The new building is indeed on the way, but as to exactly how many of the Dean's promises will come true is up to anybody's guess. Why you ask? Because while Dean Adams is very good at running the school as a politician, it unfortunately has led to many lies. What I have heard from those "chosen few" who signed up for pacific northwest rotations is that the Dean flat out lied on more than one occasion regarding the condition of Western's rotation sites. Low and behold, this year the school made public that it's abolishing the northwest rotation program and instead opening up a satellite university near Corvallis, OR to maintain its "market share" of students that it is allowed to enroll, as determined by the governing body AOA Commission on
Osteopathic College Accreditation (
COCA). Why do I say "market share?" Because a big concern was the loss of rotation sites when the Yakima school opened. Much of the reason why COCA allowed the expansion of the entering classes by 30 seats (which is how Western's enrollment size rivals that of even many allopathic schools) is because there was no osteopathic school in the pacific northwest, and the promise to COCA was that rotation-education quality would be maintained by sending those 30 back to the pacific northwest.

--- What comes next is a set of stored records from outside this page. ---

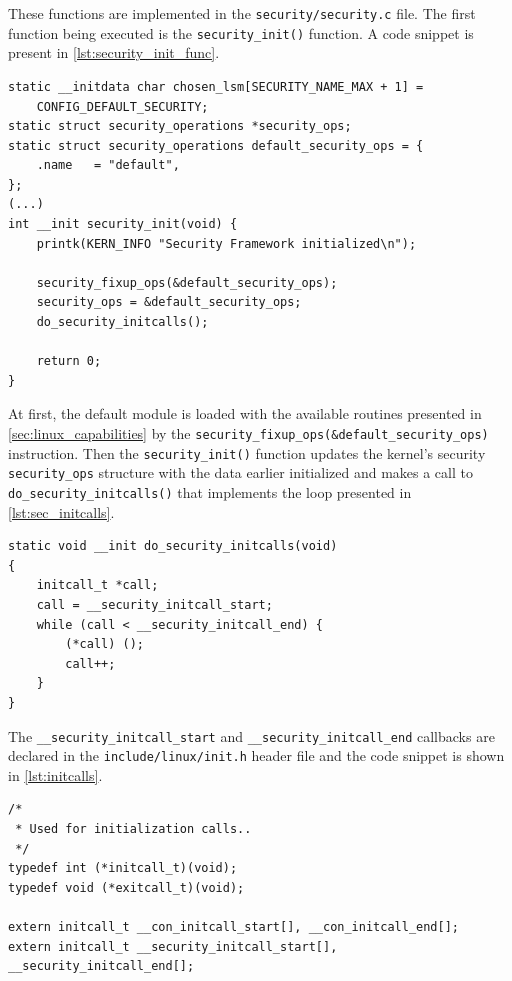 These functions are implemented in the \texttt{security/security.c} file. The first function being executed is the \texttt{security\_init()} function. A code snippet is present in \autoref{lst:security_init_func}.

\begin{lstlisting}[caption=Code snippet of the \texttt{security\_init()} function (Linux kernel v3.11), label=lst:security_init_func]
static __initdata char chosen_lsm[SECURITY_NAME_MAX + 1] =
	CONFIG_DEFAULT_SECURITY;
static struct security_operations *security_ops;
static struct security_operations default_security_ops = {
	.name	= "default",
};
(...)
int __init security_init(void) {
	printk(KERN_INFO "Security Framework initialized\n");
	
	security_fixup_ops(&default_security_ops);
	security_ops = &default_security_ops;
	do_security_initcalls();

	return 0;
}
\end{lstlisting}

At first, the default module is loaded with the available routines presented in \autoref{sec:linux_capabilities} by the \texttt{security\_fixup\_ops(\&default\_security\_ops)} instruction. Then the \texttt{security\_init()} function updates the kernel's security \texttt{security\_ops} structure with the data earlier initialized and makes a call to \texttt{do\_security\_initcalls()} that implements the loop presented in \autoref{lst:sec_initcalls}.

\begin{lstlisting}[caption=Code snippet of the \texttt{do\_security\_initcalls()} function (Linux kernel v3.11), label=lst:sec_initcalls]
static void __init do_security_initcalls(void)
{
	initcall_t *call;
	call = __security_initcall_start;
	while (call < __security_initcall_end) {
		(*call) ();
		call++;
	}
}
\end{lstlisting}

The \texttt{\_\_security\_initcall\_start} and \texttt{\_\_security\_initcall\_end} callbacks are declared in the \texttt{include/linux/init.h} header file and the code snippet is shown in \autoref{lst:initcalls}.

\begin{lstlisting}[caption=Code snippet of the \texttt{init} callbacks (Linux kernel v3.11), label=lst:initcalls]
/*
 * Used for initialization calls..
 */
typedef int (*initcall_t)(void);
typedef void (*exitcall_t)(void);

extern initcall_t __con_initcall_start[], __con_initcall_end[];
extern initcall_t __security_initcall_start[], __security_initcall_end[];
\end{lstlisting}

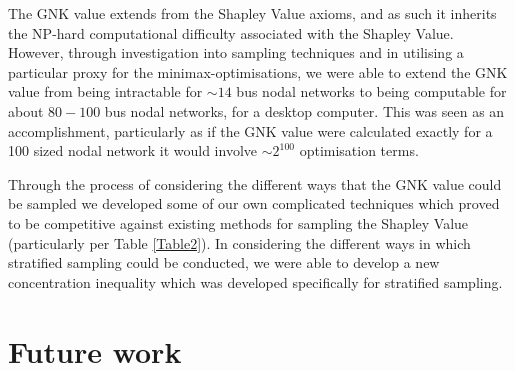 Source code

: 
The GNK value extends from the Shapley Value axioms, and as such it inherits the NP-hard computational difficulty associated with the Shapley Value.
However, through investigation into sampling techniques and in utilising a particular proxy for the minimax-optimisations, we were able to extend the GNK value from being intractable for $\sim 14$ bus nodal networks to being computable for about $80-100$ bus nodal networks, for a desktop computer.
This was seen as an accomplishment, particularly as if the GNK value were calculated exactly for a 100 sized nodal network it would involve $\sim 2^{100}$ optimisation terms.

Through the process of considering the different ways that the GNK value could be sampled we developed some of our own complicated techniques which proved to be competitive against existing methods for sampling the Shapley Value (particularly per Table \ref{Table2}).
In considering the different ways in which stratified sampling could be conducted, we were able to develop a new concentration inequality which was developed specifically for stratified sampling.




\section{Future work}
\label{sec:future}


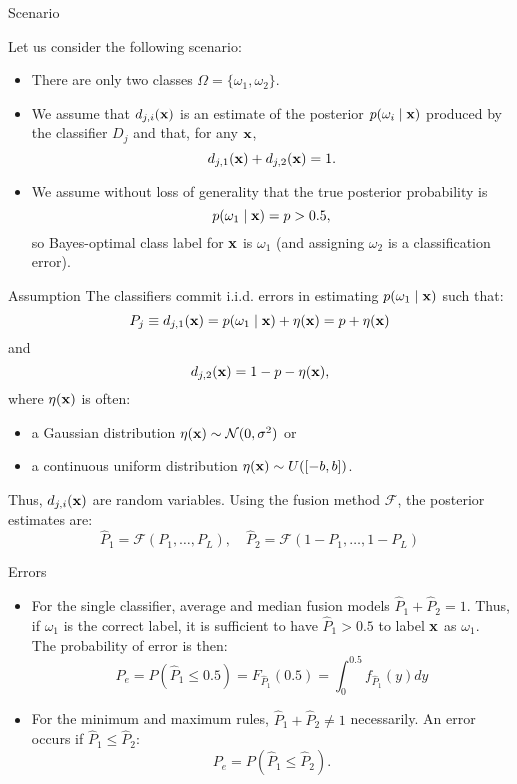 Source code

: \documentclass[xcolor=table]{beamer}
\begin{document}
\begin{frame}{Scenario}

Let us consider the following scenario:

\begin{itemize}
    \item There are only two classes \(\Omega = \{\omega_1, \omega_2\}\).
    \item We assume that \(d_{j,i}({\mathbf x})\) is an estimate of the posterior \(p(\omega_i\mid {\mathbf x})\) produced by the classifier \(D_j\) and that, for any \({\mathbf x}\),
    \[
    d_{j,1}({\mathbf x}) + d_{j,2}({\mathbf x}) = 1.
    \]
    \item We assume without loss of generality that the true posterior probability is
    \[
    p(\omega_1 \mid {\mathbf x}) = p > 0.5,
    \]
    so Bayes-optimal class label for \({\mathbf x}\) is \(\omega_1\) (and assigning \(\omega_2\) is a classification error).
\end{itemize}
\end{frame}


\begin{frame}{Assumption}
    The classifiers commit i.i.d. errors in estimating \(p(\omega_1 \mid {\mathbf x})\) such that:
    \[
    P_j \equiv d_{j,1}({\mathbf x}) = p(\omega_1\mid {\mathbf x}) + \eta({\mathbf x}) = p + \eta({\mathbf x})
    \]
    and
    \[
    d_{j,2}({\mathbf x}) = 1 - p - \eta({\mathbf x}),
    \]
    where \(\eta({\mathbf x})\) is often:
    \begin{itemize}
        \item a Gaussian distribution \(\eta({\mathbf x}) \sim \mathcal N (0,\sigma^2)\) or
        \item a continuous uniform distribution \(\eta({\mathbf x}) \sim U([-b,b])\).
    \end{itemize}

\pause
    Thus, \(d_{j,i}({\mathbf x})\) are random variables. Using the fusion method \(\mathcal F\), the posterior estimates are:
    \[
    \hat P_1 = \mathcal F \left(P_1,\dots, P_L\right), \quad \hat P_2 = \mathcal F \left(1-P_1,\dots, 1-P_L\right)
    \]
\end{frame}


\begin{frame}{Errors}
    \begin{itemize}
        \item For the single classifier, average and median fusion models \(\hat P_1 + \hat P_2 = 1\). Thus, if \(\omega_1\) is the correct label, it is sufficient to have \(\hat P_1 > 0.5\) to label \({\mathbf x}\) as \(\omega_1\).\\
        The probability of error is then:
        \[
        P_e = P(\hat P_1 \leq 0.5) = F_{\hat P_1}(0.5) = \int_0^{0.5}f_{\hat P_1}(y) dy
        \]
        \pause
        \item For the minimum and maximum rules, \(\hat P_1 + \hat P_2 \neq 1\) necessarily. An error occurs if \(\hat P_1 \leq \hat P_2\):
        \[
        P_e = P(\hat P_1 \leq \hat P_2).
        \]
    \end{itemize}
\end{frame}
\end{document}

When COCA was on campus last year to put Western through the accred. process, I personally heard with my own ears one of the COCA staff asking the Dean if the students had "...a facility available to them 24 hours a day." The dean, being the excellent politician and CEO that he is, answered "Yes, this building is open 24 hours." For me, that was the last remnants of my image of the dean go right out the window. For me, a large part of why I came here was because the dean himself made an appearance on interview day, and I bought into what he was selling, hook, line, and sinker.

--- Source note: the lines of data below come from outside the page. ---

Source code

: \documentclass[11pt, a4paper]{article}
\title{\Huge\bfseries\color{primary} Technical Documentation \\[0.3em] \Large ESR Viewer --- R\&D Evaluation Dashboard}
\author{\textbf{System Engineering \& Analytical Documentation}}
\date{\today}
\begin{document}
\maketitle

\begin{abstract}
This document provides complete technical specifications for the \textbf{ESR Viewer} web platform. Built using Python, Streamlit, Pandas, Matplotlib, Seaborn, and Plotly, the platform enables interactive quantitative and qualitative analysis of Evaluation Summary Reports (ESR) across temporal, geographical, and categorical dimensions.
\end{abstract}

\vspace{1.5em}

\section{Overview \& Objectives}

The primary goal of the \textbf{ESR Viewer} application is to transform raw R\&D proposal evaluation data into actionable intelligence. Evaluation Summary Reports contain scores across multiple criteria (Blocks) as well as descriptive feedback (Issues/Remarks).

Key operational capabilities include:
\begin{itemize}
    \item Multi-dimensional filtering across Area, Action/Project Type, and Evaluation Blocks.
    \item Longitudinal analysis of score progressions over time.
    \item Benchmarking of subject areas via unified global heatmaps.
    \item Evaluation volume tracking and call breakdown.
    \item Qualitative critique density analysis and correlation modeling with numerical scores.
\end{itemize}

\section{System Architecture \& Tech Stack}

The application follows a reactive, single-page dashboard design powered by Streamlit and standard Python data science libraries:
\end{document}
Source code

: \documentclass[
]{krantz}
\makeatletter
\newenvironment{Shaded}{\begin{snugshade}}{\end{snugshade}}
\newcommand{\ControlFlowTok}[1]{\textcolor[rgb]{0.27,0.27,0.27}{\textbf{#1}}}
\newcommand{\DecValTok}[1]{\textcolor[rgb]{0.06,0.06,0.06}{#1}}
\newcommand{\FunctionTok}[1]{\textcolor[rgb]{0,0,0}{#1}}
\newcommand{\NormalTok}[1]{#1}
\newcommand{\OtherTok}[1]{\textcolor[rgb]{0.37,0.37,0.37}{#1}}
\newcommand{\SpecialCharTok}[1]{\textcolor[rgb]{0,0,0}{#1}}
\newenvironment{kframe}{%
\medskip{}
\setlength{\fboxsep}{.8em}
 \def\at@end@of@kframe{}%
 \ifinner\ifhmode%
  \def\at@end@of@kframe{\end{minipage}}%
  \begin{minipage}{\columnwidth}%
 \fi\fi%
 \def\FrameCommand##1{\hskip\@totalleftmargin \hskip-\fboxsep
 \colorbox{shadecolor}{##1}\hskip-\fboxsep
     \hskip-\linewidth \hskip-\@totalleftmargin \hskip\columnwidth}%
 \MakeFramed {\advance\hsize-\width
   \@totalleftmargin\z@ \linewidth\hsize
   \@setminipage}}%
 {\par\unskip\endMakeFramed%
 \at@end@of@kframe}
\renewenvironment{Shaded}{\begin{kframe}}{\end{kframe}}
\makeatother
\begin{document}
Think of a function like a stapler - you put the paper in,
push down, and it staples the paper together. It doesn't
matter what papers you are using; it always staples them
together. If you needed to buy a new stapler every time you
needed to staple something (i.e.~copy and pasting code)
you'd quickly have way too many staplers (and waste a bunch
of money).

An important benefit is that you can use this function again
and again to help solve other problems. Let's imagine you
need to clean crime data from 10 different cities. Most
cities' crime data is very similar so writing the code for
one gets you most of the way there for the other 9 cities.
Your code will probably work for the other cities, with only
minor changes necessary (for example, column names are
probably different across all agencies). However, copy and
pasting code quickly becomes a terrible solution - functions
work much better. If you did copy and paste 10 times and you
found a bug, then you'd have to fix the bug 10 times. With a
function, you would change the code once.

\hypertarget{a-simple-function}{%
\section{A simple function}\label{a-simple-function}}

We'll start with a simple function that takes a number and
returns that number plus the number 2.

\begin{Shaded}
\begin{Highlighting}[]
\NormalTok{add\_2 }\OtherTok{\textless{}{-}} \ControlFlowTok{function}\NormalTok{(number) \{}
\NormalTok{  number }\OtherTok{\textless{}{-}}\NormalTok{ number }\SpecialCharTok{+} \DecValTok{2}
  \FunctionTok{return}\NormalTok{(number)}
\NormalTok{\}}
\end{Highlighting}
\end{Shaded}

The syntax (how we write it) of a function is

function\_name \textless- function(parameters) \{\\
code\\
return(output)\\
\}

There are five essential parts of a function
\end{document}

To those of you who it seems are students at Western, it is relieving to hear that you still do not regret it. I just want applicants to know what I wish someone had told me, when I was an applicant. I write this not to slander the school. This is still a school that has existed for over 30 years, and the bottom line is that this school has produced many physicians. However, I can't stand by and allow students to committ so much money, time, and effort, without having a more whole picture of this place, because I think we can all agree the school is all about patting itself on the back. This school brags about its achievements, when really it's the high-caliber of the students that has gotten them through, NOT the excellence of the resources Western makes available.
I will say this...the people here, meaning the student body, are great. The classmates are awesome (most of them anyway, as each class will have its share of insecure self-proclaimed "gunners" and administration suck-ups who look out for their own gains, such as people whose name includes the word "grove", and not the good of their fellow classmates). A very small, miniscule fraction of the faculty, really do care and my fear is that, as stated in my earlier post, will not stick around for the politics of the administration. At what other school will one of the assistant-deans be the favorite nephew of the president of the university? At what other school will the president's son be given free-reign in the academic setting where no prior experience in the didactic realm exists? Yes...President Pumerantz's son, also Dr. Pumerantz (a DO), has made the last 2 years very difficult for the last 2 classes of second years, with his position as not only course director of a single course, but really second-year curriculum director. The drama he managed to spark by, in front of the student body, criticizing tenured faculty, as well as one of the assistant-deans who is in charge of curriculum development, was intense to put it lightly. It must be nice having the right last name.
This place is not for all. It is for the self-motivated learner. And even then, buyer beware, because, while it is certainly naive to expect anything more for your 6-figure debt than that piece of paper in the end, there are institutions out there who truly are better established, and rather than trying to run 9 programs haphazardly, seek to run only a few very well.